Sunday, January 26, 2025

El amor a la vida



En el silencio de los campos se respira una amable serenidad. La luz del alba o la del atardecer dan a ese panorama una calidez entrañable. En el cuadro titulado Ángelus, de Millet, una mujer y un hombre campesinos se recogen en oración, junto a una cesta con frutos. Es una escena llena de respeto.

La botánica, la genética o la agronomía nos pueden dar explicaciones sobre el desarrollo de los cultivos. Sin embargo, no deja de ser asombroso que de una semilla puede surgir un naranjo o un limonero. En estos procesos hay un enterramiento, una especie de muerte, para más tarde dar paso al surgimiento de árboles o plantas llenas de vida.

Cuando se aprecia el campo, la agricultura saca de la tierra lo mejor que es capaz de dar, al mismo tiempo que la respeta. Por el contrario, cuando se abusa del agro, cuando la naturaleza solo es vista en como un mercado, el ecosistema se arruina y desnaturaliza por un pavoroso consumismo.

Si esto ocurre con el campo y la montaña, portadores de un precioso legado vegetal y animal, algo análogo sucede con los seres humanos. El amor a la vida humana no puede partir más que de un inicial respeto, que es la primera forma de amor. En relación al resto de la naturaleza, aparece ahora una esencial diferencia: la de la dignidad personal, que todo ser humano tiene. Hay una dignidad dada, que no procede de los méritos propios: la misma que tiene tanto un discapacitado como una atleta, por el mero hecho de ser humanos. También hay una dignidad, complementaria a la anterior, que se adquiere por el ejercicio de virtudes y valores. Tal dignidad comienza precisamente en el respeto.

Dicen que el amor es ciego. Me parece que esto es entender el amor solamente como una pasión. El amor, cuando es profundamente humano y racional, es clarividente. Aprecia a los seres queridos por sí mismos, y no por el beneficio que me puedan aportar. Amar es como decir es bueno que existas, decía el filósofo Joseph Pieper. Por el contrario, el odio a los demás sí que es ciego: desea la destrucción de nuestros semejantes, olvidando la conexión que nos une a los demás.
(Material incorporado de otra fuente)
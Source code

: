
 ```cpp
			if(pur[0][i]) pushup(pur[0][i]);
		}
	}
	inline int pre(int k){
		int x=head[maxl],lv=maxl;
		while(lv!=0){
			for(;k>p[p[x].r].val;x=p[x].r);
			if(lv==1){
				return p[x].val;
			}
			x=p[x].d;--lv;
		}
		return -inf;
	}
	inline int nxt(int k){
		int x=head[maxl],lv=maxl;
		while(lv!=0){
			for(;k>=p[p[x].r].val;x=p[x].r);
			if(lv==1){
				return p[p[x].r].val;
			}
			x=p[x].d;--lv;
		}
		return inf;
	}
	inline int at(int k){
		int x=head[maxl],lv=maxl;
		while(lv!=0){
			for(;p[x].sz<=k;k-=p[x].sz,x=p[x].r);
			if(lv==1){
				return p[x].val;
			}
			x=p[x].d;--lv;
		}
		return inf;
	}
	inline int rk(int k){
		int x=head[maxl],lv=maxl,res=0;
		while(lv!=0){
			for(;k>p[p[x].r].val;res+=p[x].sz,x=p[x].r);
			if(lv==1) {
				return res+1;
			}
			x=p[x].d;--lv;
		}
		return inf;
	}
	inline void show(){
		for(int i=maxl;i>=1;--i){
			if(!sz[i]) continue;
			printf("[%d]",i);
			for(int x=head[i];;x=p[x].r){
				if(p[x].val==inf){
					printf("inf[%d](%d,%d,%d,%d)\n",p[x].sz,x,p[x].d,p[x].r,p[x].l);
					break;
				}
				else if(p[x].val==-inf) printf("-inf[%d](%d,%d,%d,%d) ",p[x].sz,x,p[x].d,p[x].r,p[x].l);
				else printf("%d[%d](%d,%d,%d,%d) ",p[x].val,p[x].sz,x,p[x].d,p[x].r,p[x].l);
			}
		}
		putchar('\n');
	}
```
La fuerza del odio provoca también una lenta y penosa autodestrucción de quien lo ejercita.

Los seres humanos, a diferencia de los animales, no somos solo nuestra conducta. También existe en nosotros la capacidad de cambiar, de mejorar libremente. Somos lo que somos y lo que podemos llegar a ser. Por esto nos podemos perdonar: un tipo de amor que tiene la fuerza de una poderosa semilla. No es fácil saber convivir en un mundo en el que, junto a muchas cosas fantásticas, abunda la mentira, el rencor y la violencia. Junto a la imprescindible justicia, que es también y primeramente una virtud personal, el amor al semejante requiere de comprensión, colaboración, exigencia y tolerancia. Se precisa, en ocasiones, de una cierta muerte a uno mismo, que el cristianismo relaciona con algo tan paradójico como una Cruz portadora de vida, y de vida eterna.
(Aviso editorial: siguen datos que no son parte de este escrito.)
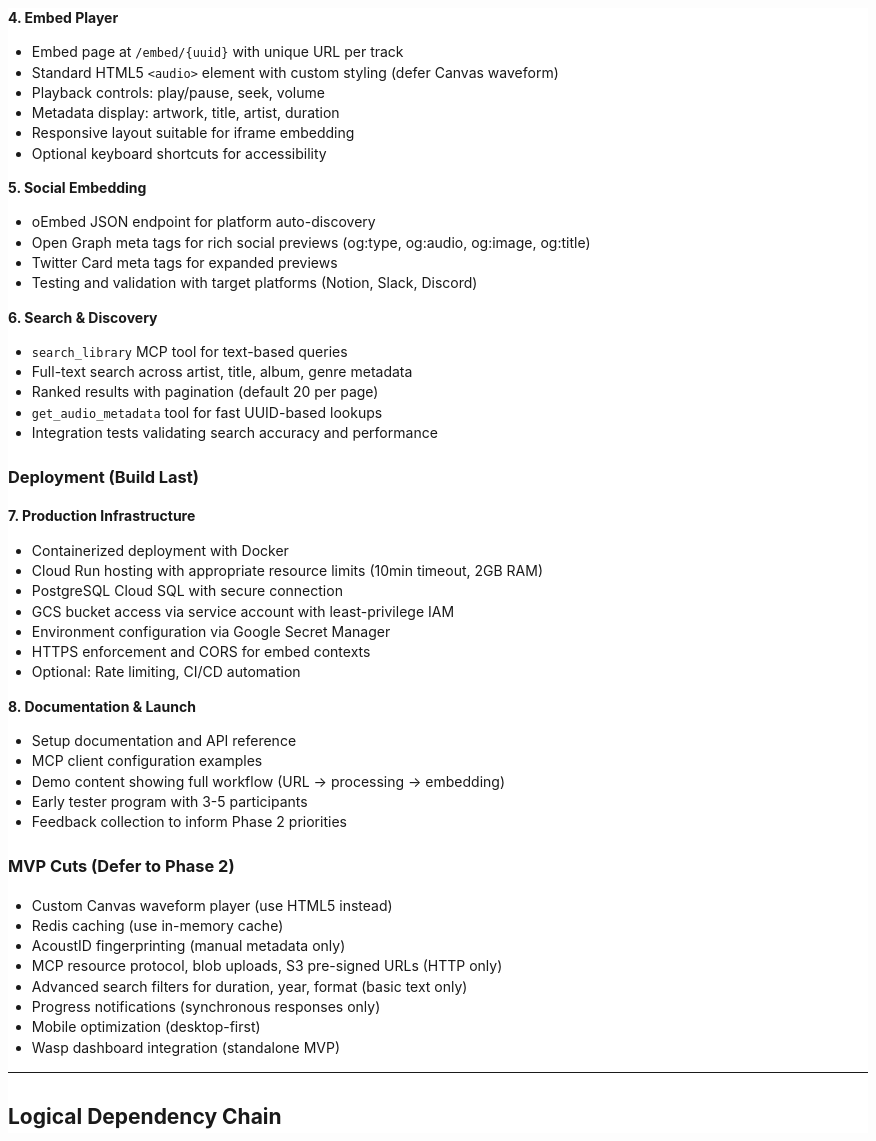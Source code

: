 **4. Embed Player**
- Embed page at `/embed/{uuid}` with unique URL per track
- Standard HTML5 `<audio>` element with custom styling (defer Canvas waveform)
- Playback controls: play/pause, seek, volume
- Metadata display: artwork, title, artist, duration
- Responsive layout suitable for iframe embedding
- Optional keyboard shortcuts for accessibility

**5. Social Embedding**
- oEmbed JSON endpoint for platform auto-discovery
- Open Graph meta tags for rich social previews (og:type, og:audio, og:image, og:title)
- Twitter Card meta tags for expanded previews
- Testing and validation with target platforms (Notion, Slack, Discord)

**6. Search & Discovery**
- `search_library` MCP tool for text-based queries
- Full-text search across artist, title, album, genre metadata
- Ranked results with pagination (default 20 per page)
- `get_audio_metadata` tool for fast UUID-based lookups
- Integration tests validating search accuracy and performance

### Deployment (Build Last)

**7. Production Infrastructure**
- Containerized deployment with Docker
- Cloud Run hosting with appropriate resource limits (10min timeout, 2GB RAM)
- PostgreSQL Cloud SQL with secure connection
- GCS bucket access via service account with least-privilege IAM
- Environment configuration via Google Secret Manager
- HTTPS enforcement and CORS for embed contexts
- Optional: Rate limiting, CI/CD automation

**8. Documentation & Launch**
- Setup documentation and API reference
- MCP client configuration examples
- Demo content showing full workflow (URL → processing → embedding)
- Early tester program with 3-5 participants
- Feedback collection to inform Phase 2 priorities

### MVP Cuts (Defer to Phase 2)
- Custom Canvas waveform player (use HTML5 instead)
- Redis caching (use in-memory cache)
- AcoustID fingerprinting (manual metadata only)
- MCP resource protocol, blob uploads, S3 pre-signed URLs (HTTP only)
- Advanced search filters for duration, year, format (basic text only)
- Progress notifications (synchronous responses only)
- Mobile optimization (desktop-first)
- Wasp dashboard integration (standalone MVP)

---

## Logical Dependency Chain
Todo ser humano, desde su inicio genético hasta su muerte natural, es una vida única e irrepetible, digna. Se es humano no por hacer actos de hombre o mujer, sino por tener la capacidad de hacerlos ahora, en un futuro –como le sucede a un embrión humano -ese que todos hemos sido-, o anteriormente a una indisposición –como sucede con alguien dormido o gravemente enfermo-. Establecer etapas de la vida humana como eliminables es fruto de una visión materialista y eugenésica, que se alía con una hipertrofia de la autonomía de los fuertes contra los débiles; o de una falsa divinización del propio yo, que se pretende autodefinir con la misma ridícula pretensión del que quisiera flotar en el mar tirándose de la cabellera hacia arriba.

La familia humana, enraizada en el amor de una mujer y un hombre, es el ecosistema natural de la vida humana. En ella puede haber mucho de respeto, de amor, de justicia, de esfuerzo y de alegría. Por esto, lo que somos radicalmente es hijos o hijas. Solo revitalizando, en la medida de nuestras posibilidades, el árbol de la familia, sabremos tener motivos para amar la vida. Hay que cultivar la familia, dedicarla tiempo, poner el trabajo profesional a su servicio. Entender la familia como un consumo de satisfacciones personales es romperla. Por muy mala que sea nuestra situación, siempre se puede recomenzar el camino. También los árboles torcidos, si rectifican su tronco, pueden dar frutos fantásticos. Con la ayuda de quienes nos quieren, siempre podemos aprender y enseñar a amar la vida.